*** Dataset entries Section Begins ***
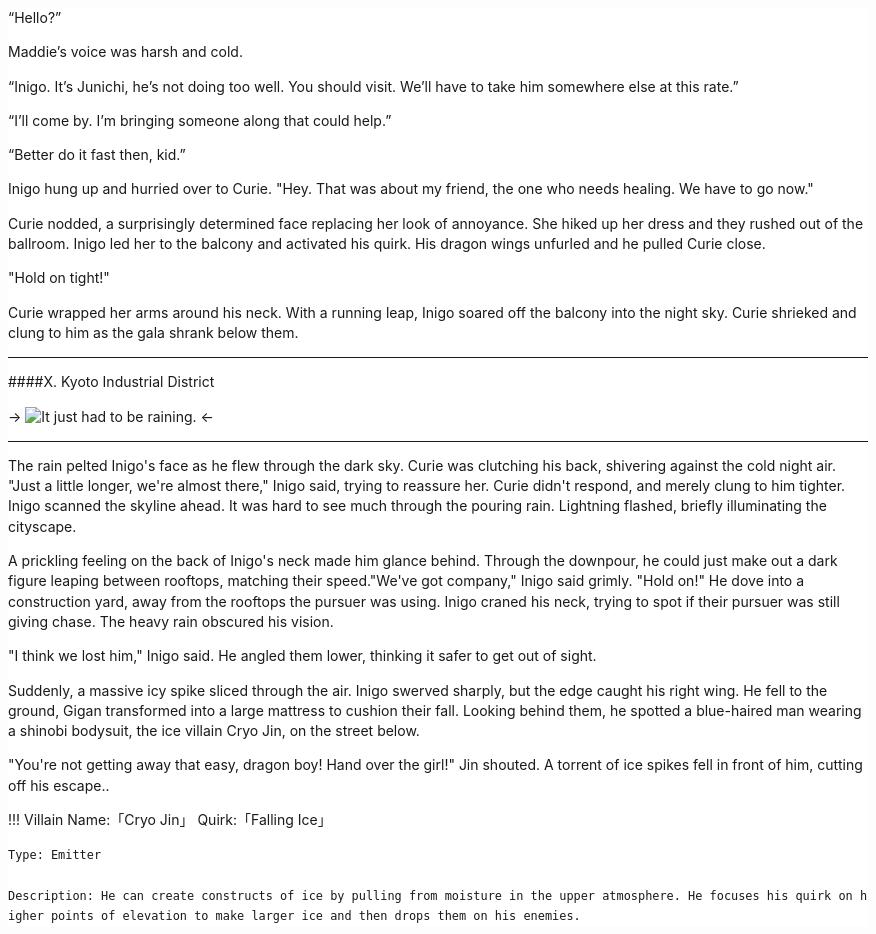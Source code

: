 “Hello?”

Maddie’s voice was harsh and cold.

“Inigo. It’s Junichi, he’s not doing too well. You should visit. We’ll have to take him somewhere else at this rate.”

“I’ll come by. I’m bringing someone along that could help.”

“Better do it fast then, kid.”

Inigo hung up and hurried over to Curie. "Hey. That was about my friend, the one who needs healing. We have to go now."

Curie nodded, a surprisingly determined face replacing her look of annoyance. She hiked up her dress and they rushed out of the ballroom. Inigo led her to the balcony and activated his quirk. His dragon wings unfurled and he pulled Curie close.

"Hold on tight!"

Curie wrapped her arms around his neck. With a running leap, Inigo soared off the balcony into the night sky. Curie shrieked and clung to him as the gala shrank below them.
***
####X. Kyoto Industrial District

-> ![It just had to be raining.](https://i.imgur.com/dUb0YH9.jpg) <-

***
The rain pelted Inigo's face as he flew through the dark sky. Curie was clutching his back, shivering against the cold night air. "Just a little longer, we're almost there," Inigo said, trying to reassure her. Curie didn't respond, and merely clung to him tighter. Inigo scanned the skyline ahead. It was hard to see much through the pouring rain. Lightning flashed, briefly illuminating the cityscape.

A prickling feeling on the back of Inigo's neck made him glance behind. Through the downpour, he could just make out a dark figure leaping between rooftops, matching their speed."We've got company," Inigo said grimly. "Hold on!" He dove into a construction yard, away from the rooftops the pursuer was using. Inigo craned his neck, trying to spot if their pursuer was still giving chase. The heavy rain obscured his vision.

"I think we lost him," Inigo said. He angled them lower, thinking it safer to get out of sight.

Suddenly, a massive icy spike sliced through the air. Inigo swerved sharply, but the edge caught his right wing. He fell to the ground, Gigan transformed into a large mattress to cushion their fall. Looking behind them, he spotted a blue-haired man wearing a shinobi bodysuit, the ice villain Cryo Jin, on the street below.

"You're not getting away that easy, dragon boy! Hand over the girl!" Jin shouted. A torrent of ice spikes fell in front of him, cutting off his escape..

!!! Villain Name:「Cryo Jin」
	Quirk:「Falling Ice」

	Type: Emitter

	Description: He can create constructs of ice by pulling from moisture in the upper atmosphere. He focuses his quirk on higher points of elevation to make larger ice and then drops them on his enemies.
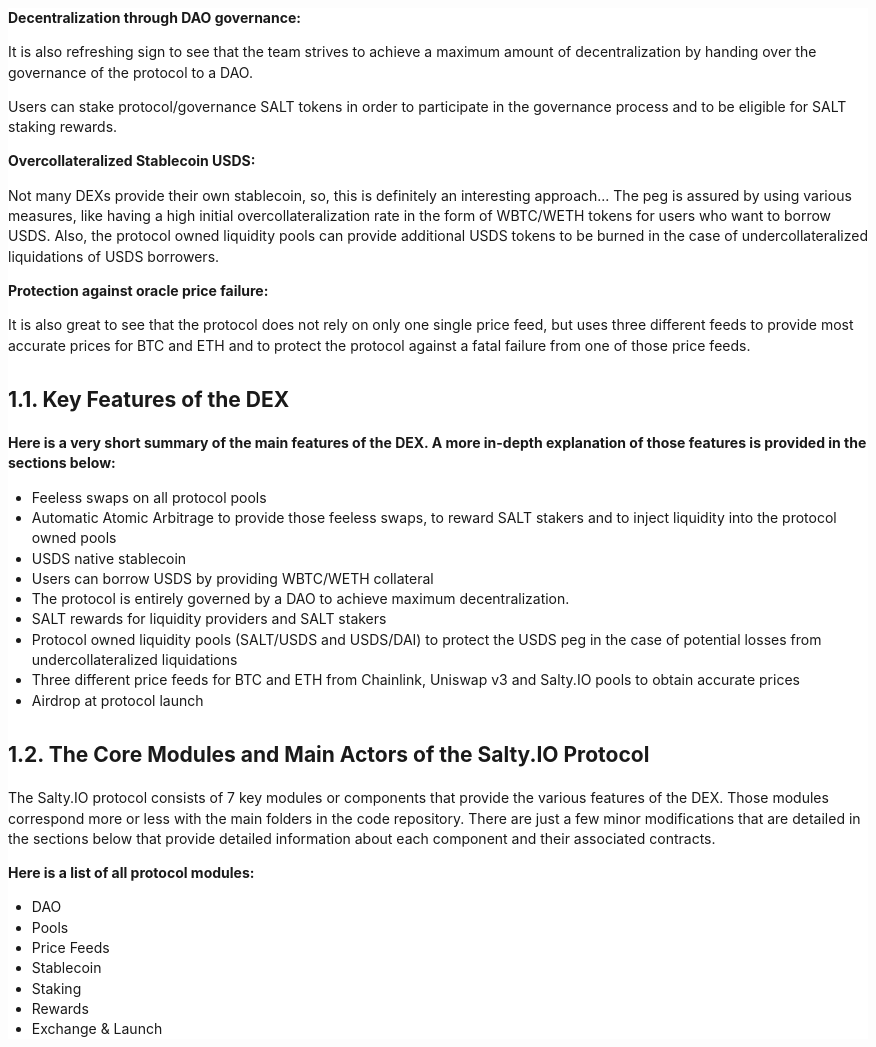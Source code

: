 
**Decentralization through DAO governance:**

It is also refreshing sign to see that the team strives to achieve a maximum amount of decentralization by handing over the governance of the protocol to a DAO.

Users can stake protocol/governance SALT tokens in order to participate in the governance process and to be eligible for SALT staking rewards.


**Overcollateralized Stablecoin USDS:**

Not many DEXs provide their own stablecoin, so, this is definitely an interesting approach... The peg is assured by using various measures, like having a high initial overcollateralization rate in the form of WBTC/WETH tokens for users who want to borrow USDS. Also, the protocol owned liquidity pools can provide additional USDS tokens to be burned in the case of undercollateralized liquidations of USDS borrowers.


**Protection against oracle price failure:**

It is also great to see that the protocol does not rely on only one single price feed, but uses three different feeds to provide most accurate prices for BTC and ETH and to protect the protocol against a fatal failure from one of those price feeds.

<a id="1-1-key-features-of-the-dex"></a>
## 1.1. Key Features of the DEX

**Here is a very short summary of the main features of the DEX. A more in-depth explanation of those features is provided in the sections below:** 

* Feeless swaps on all protocol pools
* Automatic Atomic Arbitrage to provide those feeless swaps, to reward SALT stakers and to inject liquidity into the protocol owned pools
* USDS native stablecoin
* Users can borrow USDS by providing WBTC/WETH collateral
* The protocol is entirely governed by a DAO to achieve maximum decentralization.
* SALT rewards for liquidity providers and SALT stakers
* Protocol owned liquidity pools (SALT/USDS and USDS/DAI) to protect the USDS peg in the case of potential losses from undercollateralized liquidations
* Three different price feeds for BTC and ETH from Chainlink, Uniswap v3 and Salty.IO pools to obtain accurate prices
* Airdrop at protocol launch


<a id="1-2-the-core-modules-and-main-actors-of-the-salty-io-protocol"></a>
## 1.2. The Core Modules and Main Actors of the Salty.IO Protocol

The Salty.IO protocol consists of 7 key modules or components that provide the various features of the DEX. Those modules correspond more or less with the main folders in the code repository. There are just a few minor modifications that are detailed in the sections below that provide detailed information about each component and their associated contracts.

**Here is a list of all protocol modules:**

* DAO
* Pools
* Price Feeds
* Stablecoin
* Staking
* Rewards
* Exchange & Launch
*** Dataset entries Section Ends ***
◆ Assignment: In the entries above, find the line with "through DAO governance:**" and the line with "## 1.1. Key Features of the DEX", then set down exactly those two and every line between them, nothing else.

◆ Written reply:
**Decentralization through DAO governance:**

It is also refreshing sign to see that the team strives to achieve a maximum amount of decentralization by handing over the governance of the protocol to a DAO.

Users can stake protocol/governance SALT tokens in order to participate in the governance process and to be eligible for SALT staking rewards.


**Overcollateralized Stablecoin USDS:**

Not many DEXs provide their own stablecoin, so, this is definitely an interesting approach... The peg is assured by using various measures, like having a high initial overcollateralization rate in the form of WBTC/WETH tokens for users who want to borrow USDS. Also, the protocol owned liquidity pools can provide additional USDS tokens to be burned in the case of undercollateralized liquidations of USDS borrowers.


**Protection against oracle price failure:**

It is also great to see that the protocol does not rely on only one single price feed, but uses three different feeds to provide most accurate prices for BTC and ETH and to protect the protocol against a fatal failure from one of those price feeds.

<a id="1-1-key-features-of-the-dex"></a>
## 1.1. Key Features of the DEX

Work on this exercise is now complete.